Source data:
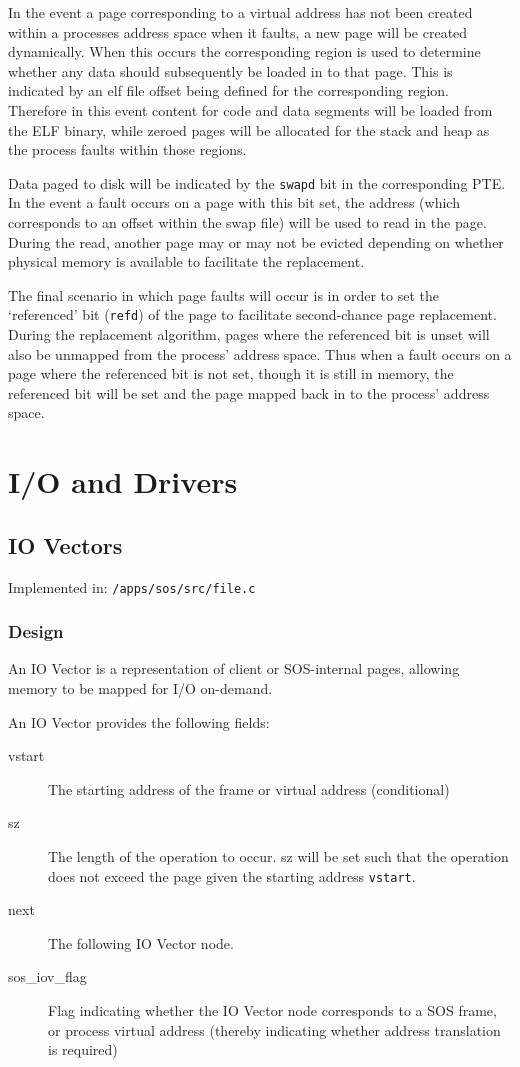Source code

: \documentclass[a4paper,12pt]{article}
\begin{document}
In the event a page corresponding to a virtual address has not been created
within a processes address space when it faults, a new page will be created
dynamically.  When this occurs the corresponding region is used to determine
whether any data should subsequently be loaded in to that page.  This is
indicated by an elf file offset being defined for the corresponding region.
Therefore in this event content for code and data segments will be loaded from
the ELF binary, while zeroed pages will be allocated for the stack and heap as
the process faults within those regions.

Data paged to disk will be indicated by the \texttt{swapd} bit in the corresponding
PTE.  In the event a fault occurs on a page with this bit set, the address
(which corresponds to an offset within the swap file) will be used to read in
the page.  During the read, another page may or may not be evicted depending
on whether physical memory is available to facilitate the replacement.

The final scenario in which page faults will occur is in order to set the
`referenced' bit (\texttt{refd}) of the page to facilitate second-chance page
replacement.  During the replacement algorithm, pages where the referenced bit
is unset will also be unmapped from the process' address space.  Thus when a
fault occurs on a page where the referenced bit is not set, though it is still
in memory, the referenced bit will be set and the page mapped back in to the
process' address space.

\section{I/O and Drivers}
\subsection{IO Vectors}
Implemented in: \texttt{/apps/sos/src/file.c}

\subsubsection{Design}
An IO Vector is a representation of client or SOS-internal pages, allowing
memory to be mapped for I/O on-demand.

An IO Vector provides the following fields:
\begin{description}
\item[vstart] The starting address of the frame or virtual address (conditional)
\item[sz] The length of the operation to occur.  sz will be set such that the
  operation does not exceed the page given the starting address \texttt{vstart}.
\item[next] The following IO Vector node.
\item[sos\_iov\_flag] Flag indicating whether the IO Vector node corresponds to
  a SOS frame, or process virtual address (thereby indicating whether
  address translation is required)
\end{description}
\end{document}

Assigned task:
Each entry is to be returned as it stands, and each picture is to be left out.

Expected output:
Source code

: \documentclass[a4paper,12pt]{article}
\begin{document}
In the event a page corresponding to a virtual address has not been created
within a processes address space when it faults, a new page will be created
dynamically.  When this occurs the corresponding region is used to determine
whether any data should subsequently be loaded in to that page.  This is
indicated by an elf file offset being defined for the corresponding region.
Therefore in this event content for code and data segments will be loaded from
the ELF binary, while zeroed pages will be allocated for the stack and heap as
the process faults within those regions.

Data paged to disk will be indicated by the \texttt{swapd} bit in the corresponding
PTE.  In the event a fault occurs on a page with this bit set, the address
(which corresponds to an offset within the swap file) will be used to read in
the page.  During the read, another page may or may not be evicted depending
on whether physical memory is available to facilitate the replacement.

The final scenario in which page faults will occur is in order to set the
`referenced' bit (\texttt{refd}) of the page to facilitate second-chance page
replacement.  During the replacement algorithm, pages where the referenced bit
is unset will also be unmapped from the process' address space.  Thus when a
fault occurs on a page where the referenced bit is not set, though it is still
in memory, the referenced bit will be set and the page mapped back in to the
process' address space.

\section{I/O and Drivers}
\subsection{IO Vectors}
Implemented in: \texttt{/apps/sos/src/file.c}

\subsubsection{Design}
An IO Vector is a representation of client or SOS-internal pages, allowing
memory to be mapped for I/O on-demand.

An IO Vector provides the following fields:
\begin{description}
\item[vstart] The starting address of the frame or virtual address (conditional)
\item[sz] The length of the operation to occur.  sz will be set such that the
  operation does not exceed the page given the starting address \texttt{vstart}.
\item[next] The following IO Vector node.
\item[sos\_iov\_flag] Flag indicating whether the IO Vector node corresponds to
  a SOS frame, or process virtual address (thereby indicating whether
  address translation is required)
\end{description}
\end{document}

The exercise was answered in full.